The next question we keep getting asked is, well, how do you trust the accounts? When you’re running these huge companies with $10 billion, $20 billion turnover, you’ve got to have pretty decent controls.

And in our entire experience, 30 years investing in Asia, we think we can find one case where we’ve actually been deluded, completely deluded, by the accounts. We’ve had an experience that is very different to the general view that these companies are not reliable and it does come down to the cash: You need to know that the auditor has checked the cash with a head office of the company you’re dealing with. Not the Beijing office or the bank, not the local bank and so on.

But these are things you pick up over time. And then you have to know some of the social issues around supporting medical in the local region and stuff like that. Those are treated as CAPEX items and they are actually expenditure items. So you adjust your P/E ratios with that type of thing. I haven’t directly answered the question, but I don’t think investing in China is as difficult as it seems.

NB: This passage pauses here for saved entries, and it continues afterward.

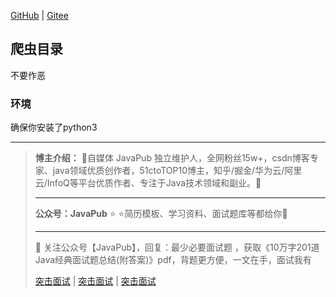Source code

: [GitHub](https://github.com/Rodert/0Python) | [Gitee](https://gitee.com/rodert/Python)

## 爬虫目录

不要作恶

### 环境

确保你安装了python3











---

> **博主介绍：** 🚀自媒体 JavaPub 独立维护人，全网粉丝15w+，csdn博客专家、java领域优质创作者，51ctoTOP10博主，知乎/掘金/华为云/阿里云/InfoQ等平台优质作者、专注于Java技术领域和副业。🚀
> 
> ---
> 
> **公众号：JavaPub** ⭐ ⭐简历模板、学习资料、面试题库等都给你💪
> 
>  ---
>  🍅 关注公众号【JavaPub】，回复：最少必要面试题 ，获取《10万字201道Java经典面试题总结(附答案)》pdf，背题更方便，一文在手，面试我有
>  
>  
>  [突击面试](https://javapub.blog.csdn.net/category_11740063.html) | [突击面试](https://javapub.blog.csdn.net/category_11740063.html) | [突击面试](https://javapub.blog.csdn.net/category_11740063.html)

CT: Is your view that the financial services management industry is generally overpaid? Is it really hard for investors to find where you should pay people well?

KN: I mean, all of us in this room, I don’t think any of us can say we’re underpaid, with great respect. But there is difficulty in beating the market, it is not easy. And to produce a consistent – when I say consistent, a rolling performance that is a lot better than the market – it makes that extra 30 basis points insignificant when you start adding 6 per cent compound over 22 years.

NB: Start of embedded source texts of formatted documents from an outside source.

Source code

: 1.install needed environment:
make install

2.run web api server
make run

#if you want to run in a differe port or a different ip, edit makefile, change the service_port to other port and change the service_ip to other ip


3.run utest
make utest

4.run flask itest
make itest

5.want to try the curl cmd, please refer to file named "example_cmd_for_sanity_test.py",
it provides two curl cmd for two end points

I mean, it’s crazy to obsess about fees and, of course, what is required is more understanding by the administrative staff of government because they’re not helping this process, they’re actually aiding and abetting this idea of homogenising everyone down into silliness…

CT: I know you don’t like the billionaire tag and it sounds very tabloid; however, what do you think of the Bill Gates, Warren Buffett theory where they don’t want to destroy their children by giving them more than $15 million, and the rest is going to be given away in a pledge so that you actually, presumably, get fulfilled and happy by giving it away? I don’t know your answer on this, I’m asking you if you’re happy to share. What’s your plan for your billions?

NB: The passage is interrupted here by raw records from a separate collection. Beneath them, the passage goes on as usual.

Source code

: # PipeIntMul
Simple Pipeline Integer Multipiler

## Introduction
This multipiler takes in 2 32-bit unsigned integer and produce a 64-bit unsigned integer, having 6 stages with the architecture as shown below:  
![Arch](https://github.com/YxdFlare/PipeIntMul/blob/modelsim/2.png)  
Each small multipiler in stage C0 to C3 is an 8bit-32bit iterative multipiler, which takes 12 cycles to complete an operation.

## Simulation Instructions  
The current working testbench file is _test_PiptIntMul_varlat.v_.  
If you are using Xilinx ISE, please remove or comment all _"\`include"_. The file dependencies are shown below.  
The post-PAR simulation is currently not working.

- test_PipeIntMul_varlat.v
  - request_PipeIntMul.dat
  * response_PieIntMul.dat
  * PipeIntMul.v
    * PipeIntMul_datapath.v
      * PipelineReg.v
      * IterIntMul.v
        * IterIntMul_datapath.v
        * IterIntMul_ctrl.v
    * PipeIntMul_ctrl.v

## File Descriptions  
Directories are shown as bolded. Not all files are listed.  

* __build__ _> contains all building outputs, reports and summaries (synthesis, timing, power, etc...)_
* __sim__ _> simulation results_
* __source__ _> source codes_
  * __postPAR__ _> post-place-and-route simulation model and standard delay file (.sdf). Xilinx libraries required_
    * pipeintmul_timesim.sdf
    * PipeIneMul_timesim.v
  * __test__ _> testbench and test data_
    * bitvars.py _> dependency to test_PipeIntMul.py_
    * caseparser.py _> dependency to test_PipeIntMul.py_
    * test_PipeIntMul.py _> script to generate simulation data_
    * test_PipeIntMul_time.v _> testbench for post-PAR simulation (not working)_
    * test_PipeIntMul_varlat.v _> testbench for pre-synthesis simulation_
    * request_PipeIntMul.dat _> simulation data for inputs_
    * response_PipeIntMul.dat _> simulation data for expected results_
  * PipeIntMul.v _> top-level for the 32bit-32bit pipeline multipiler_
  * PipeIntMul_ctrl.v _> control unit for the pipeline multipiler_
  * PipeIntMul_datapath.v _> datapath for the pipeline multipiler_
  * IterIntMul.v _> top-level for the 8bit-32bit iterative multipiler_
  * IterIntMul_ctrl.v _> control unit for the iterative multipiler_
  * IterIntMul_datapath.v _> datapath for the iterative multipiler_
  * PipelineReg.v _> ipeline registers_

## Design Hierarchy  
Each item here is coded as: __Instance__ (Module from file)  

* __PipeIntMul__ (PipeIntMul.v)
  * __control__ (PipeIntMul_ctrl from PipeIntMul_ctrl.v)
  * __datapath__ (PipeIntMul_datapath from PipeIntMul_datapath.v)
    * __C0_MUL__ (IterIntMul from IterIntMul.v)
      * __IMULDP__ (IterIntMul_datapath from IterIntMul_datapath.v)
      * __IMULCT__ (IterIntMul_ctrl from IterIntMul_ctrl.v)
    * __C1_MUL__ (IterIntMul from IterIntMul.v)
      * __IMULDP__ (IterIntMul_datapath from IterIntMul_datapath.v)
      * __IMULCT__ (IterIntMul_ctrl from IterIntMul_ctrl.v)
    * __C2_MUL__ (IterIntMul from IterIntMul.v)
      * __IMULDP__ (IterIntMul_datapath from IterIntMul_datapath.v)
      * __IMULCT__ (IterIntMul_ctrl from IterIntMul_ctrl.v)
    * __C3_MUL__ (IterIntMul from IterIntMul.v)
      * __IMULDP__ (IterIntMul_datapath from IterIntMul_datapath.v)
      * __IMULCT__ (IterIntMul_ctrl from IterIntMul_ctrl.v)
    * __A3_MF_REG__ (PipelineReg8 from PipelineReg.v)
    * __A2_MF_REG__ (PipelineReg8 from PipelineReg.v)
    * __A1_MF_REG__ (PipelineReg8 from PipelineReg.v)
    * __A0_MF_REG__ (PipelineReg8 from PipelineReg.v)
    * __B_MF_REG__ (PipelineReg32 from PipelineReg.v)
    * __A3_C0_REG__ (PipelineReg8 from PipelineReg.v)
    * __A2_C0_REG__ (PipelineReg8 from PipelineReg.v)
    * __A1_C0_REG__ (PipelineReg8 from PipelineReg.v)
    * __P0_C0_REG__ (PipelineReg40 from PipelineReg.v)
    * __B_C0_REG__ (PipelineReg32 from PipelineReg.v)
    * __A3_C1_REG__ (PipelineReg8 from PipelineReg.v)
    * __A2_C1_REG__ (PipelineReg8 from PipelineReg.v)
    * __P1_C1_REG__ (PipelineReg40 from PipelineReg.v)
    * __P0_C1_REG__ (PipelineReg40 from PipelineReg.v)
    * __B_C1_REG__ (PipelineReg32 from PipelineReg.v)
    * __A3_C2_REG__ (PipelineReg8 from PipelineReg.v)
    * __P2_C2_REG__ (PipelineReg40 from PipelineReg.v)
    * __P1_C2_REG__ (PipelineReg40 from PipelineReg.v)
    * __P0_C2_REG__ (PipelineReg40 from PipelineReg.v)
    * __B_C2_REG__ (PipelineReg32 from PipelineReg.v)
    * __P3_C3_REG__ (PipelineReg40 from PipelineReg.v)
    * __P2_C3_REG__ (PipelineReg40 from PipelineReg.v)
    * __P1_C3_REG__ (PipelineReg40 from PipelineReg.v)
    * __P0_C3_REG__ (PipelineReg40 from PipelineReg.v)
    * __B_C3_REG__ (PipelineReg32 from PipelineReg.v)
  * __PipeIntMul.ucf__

KN: I think it’s a good plan, you know, with these foundations you could set up, they’re good because you’re required to give out 5 per cent a year so that’s a great thing…But my big problem is to find a project that really can make a difference. And that sounds like a whack but it’s not so easy to think of something that really matters. And that’s why I so admired George Soros. He’s attacked the problems of society, and all the stuff I’m doing is really just remedial work. It doesn’t really get to the question of how we connect with the more spiritual sense of the world, in terms of saying actually it’s not all about you the individual…

There’s a real message here that we’ve seen with the whole change in society about women’s positions, incomes, the [same-sex] marriage thing coming through now – society has changed. So there is the opportunity to make these changes and that’s what I’m trying to find, what is really worthwhile. And it won’t be about carbon or one of these sort of yesterday stories, because those things will be resolved. We’ve got to think past that, we’ve got to think about tomorrow.